Division of Hematology, Department of Medicine, University Hospital Basel, Basel, Switzerland
In Vivo. 2020 Nov-Dec;34(6):3545-3549. doi: 10.21873/invivo.12197.
Survival after allogeneic hematopoietic stem cell transplantation (allo-HSCT) has increased but so have long-term sequelae. New-onset post-transplant diabetes mellitus (PTDM) occurs frequently following allo-HSCT.
Study endpoints were incidence and risk factors of PDTM. We studied 599 adult patients suffering from either acute myeloid leukemia n=220), acute lymphoblastic leukemia (n=79), chronic myeloid leukemia (n=22), myelodysplastic syndrome/myeloproliferative neoplasm (n=105), chronic lymphocytic leukemia (n=37), lymphoma/myeloma (n=116, or non-malignant disorders (e.g. bone marrow failure, hemoglobinopathies) (n=20) who underwent myeloablative (466; 77.8%) or non-myeloablative (131; 21.9%) allo-HSCT between 2006 and 2016.
Altogether, 39 patients (6.5%) developed PTDM. In a competing-risk analysis, time to PTDM was associated with acute grade 2-4 graft-versus-host-disease (p=0.017). Further cardiovascular risk factors were hypertension (n=145; 24.2%), coronary artery disease (n=36, 6%), dyslipidemia (n=139; 23.3%), and stroke (n=12; 2%).
After allo-HSCT, a significant number of patients developed PTDM and patients with acute graft-versus-host-disease were found to have a higher risk for PTDM. Long-term and continuous follow-up for diabetes and cardiovascular risk factors after HSCT is important in order to be able to provide timely and appropriate treatment.
异基因造血干细胞移植(allo-HSCT)后的生存率有所提高,但长期后遗症也有所增加。新诊断的移植后糖尿病(PTDM)在 allo-HSCT 后经常发生。

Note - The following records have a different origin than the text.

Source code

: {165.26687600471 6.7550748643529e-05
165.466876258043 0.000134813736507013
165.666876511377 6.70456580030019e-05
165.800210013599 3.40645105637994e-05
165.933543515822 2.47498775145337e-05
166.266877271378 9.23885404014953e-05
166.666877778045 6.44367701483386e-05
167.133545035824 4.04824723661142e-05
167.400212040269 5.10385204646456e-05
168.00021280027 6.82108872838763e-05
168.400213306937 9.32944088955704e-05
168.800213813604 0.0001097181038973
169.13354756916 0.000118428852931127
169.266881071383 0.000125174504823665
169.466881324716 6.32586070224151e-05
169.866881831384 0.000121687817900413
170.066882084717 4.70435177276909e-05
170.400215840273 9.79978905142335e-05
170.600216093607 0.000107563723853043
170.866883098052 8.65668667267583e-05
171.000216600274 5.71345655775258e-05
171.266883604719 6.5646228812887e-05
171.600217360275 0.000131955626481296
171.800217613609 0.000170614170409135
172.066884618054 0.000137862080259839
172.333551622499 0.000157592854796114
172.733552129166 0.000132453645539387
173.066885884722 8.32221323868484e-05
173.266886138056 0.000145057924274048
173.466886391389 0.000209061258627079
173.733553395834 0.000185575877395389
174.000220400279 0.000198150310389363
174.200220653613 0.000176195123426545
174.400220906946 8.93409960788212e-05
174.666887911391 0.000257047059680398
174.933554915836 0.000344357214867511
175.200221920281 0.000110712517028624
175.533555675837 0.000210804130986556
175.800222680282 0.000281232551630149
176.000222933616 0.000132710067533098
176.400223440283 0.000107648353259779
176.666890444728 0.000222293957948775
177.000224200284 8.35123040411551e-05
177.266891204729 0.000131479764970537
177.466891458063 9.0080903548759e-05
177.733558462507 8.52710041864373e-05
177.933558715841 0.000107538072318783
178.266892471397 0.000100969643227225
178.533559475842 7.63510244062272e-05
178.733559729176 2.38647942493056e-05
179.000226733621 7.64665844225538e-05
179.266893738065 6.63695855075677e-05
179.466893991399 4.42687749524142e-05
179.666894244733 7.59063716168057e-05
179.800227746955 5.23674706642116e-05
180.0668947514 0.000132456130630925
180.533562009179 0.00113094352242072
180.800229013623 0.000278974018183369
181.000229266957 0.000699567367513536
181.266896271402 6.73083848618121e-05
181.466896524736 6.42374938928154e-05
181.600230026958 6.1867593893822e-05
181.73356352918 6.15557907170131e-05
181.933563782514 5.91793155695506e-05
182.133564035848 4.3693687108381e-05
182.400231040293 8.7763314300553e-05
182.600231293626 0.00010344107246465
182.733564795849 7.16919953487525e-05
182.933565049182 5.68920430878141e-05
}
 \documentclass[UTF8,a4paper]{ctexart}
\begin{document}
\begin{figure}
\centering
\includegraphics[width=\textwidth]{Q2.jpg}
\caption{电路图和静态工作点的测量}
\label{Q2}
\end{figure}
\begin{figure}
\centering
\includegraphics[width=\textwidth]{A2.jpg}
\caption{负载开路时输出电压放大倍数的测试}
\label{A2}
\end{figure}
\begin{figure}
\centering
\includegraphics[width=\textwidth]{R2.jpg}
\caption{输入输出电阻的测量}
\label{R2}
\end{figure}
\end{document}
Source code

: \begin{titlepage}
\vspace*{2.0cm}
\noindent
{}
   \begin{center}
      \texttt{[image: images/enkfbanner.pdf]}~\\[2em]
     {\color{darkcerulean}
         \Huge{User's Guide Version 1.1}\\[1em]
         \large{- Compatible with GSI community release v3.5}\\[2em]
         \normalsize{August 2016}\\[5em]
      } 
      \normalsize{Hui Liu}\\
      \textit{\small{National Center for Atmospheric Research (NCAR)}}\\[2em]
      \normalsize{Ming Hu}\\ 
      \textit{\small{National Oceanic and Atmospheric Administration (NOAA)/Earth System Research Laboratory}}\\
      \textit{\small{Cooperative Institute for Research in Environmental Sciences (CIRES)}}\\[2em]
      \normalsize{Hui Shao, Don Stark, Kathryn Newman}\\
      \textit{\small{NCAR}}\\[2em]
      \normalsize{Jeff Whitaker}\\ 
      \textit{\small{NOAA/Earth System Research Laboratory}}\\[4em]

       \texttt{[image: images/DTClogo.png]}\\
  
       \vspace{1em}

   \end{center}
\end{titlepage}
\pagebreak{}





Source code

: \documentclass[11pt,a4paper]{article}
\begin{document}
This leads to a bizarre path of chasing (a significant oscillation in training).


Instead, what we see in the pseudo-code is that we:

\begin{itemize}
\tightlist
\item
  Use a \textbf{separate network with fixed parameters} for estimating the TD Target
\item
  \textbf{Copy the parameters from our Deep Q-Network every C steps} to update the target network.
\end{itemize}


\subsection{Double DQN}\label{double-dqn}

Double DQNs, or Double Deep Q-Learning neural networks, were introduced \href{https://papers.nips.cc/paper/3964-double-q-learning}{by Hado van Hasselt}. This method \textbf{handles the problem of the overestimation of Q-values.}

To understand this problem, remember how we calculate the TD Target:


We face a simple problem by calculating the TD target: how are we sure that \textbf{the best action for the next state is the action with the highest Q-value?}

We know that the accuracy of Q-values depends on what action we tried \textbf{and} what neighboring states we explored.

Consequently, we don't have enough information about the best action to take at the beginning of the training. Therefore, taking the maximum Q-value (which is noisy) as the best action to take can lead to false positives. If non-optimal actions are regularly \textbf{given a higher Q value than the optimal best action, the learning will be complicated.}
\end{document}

本研究的终点是 PTDM 的发生率和危险因素。我们研究了 599 例成年患者,他们患有急性髓系白血病(n=220)、急性淋巴细胞白血病(n=79)、慢性髓系白血病(n=22)、骨髓增生异常综合征/骨髓增殖性肿瘤(n=105)、慢性淋巴细胞白血病(n=37)、淋巴瘤/骨髓瘤(n=116)或非恶性疾病(如骨髓衰竭、血红蛋白病)(n=20),他们在 2006 年至 2016 年间接受了清髓性(466;77.8%)或非清髓性 allo-HSCT。
共有 39 例(6.5%)患者发生 PTDM。在竞争风险分析中,PTDM 的时间与急性 2-4 级移植物抗宿主病(GVHD)相关(p=0.017)。其他心血管危险因素包括高血压(n=145;24.2%)、冠心病(n=36,6%)、血脂异常(n=139;23.3%)和中风(n=12;2%)。
allo-HSCT 后,相当数量的患者发生 PTDM,且发生急性 GVHD 的患者发生 PTDM 的风险更高。HSCT 后对糖尿病和心血管危险因素进行长期和持续的随访,以便能够及时提供适当的治疗非常重要。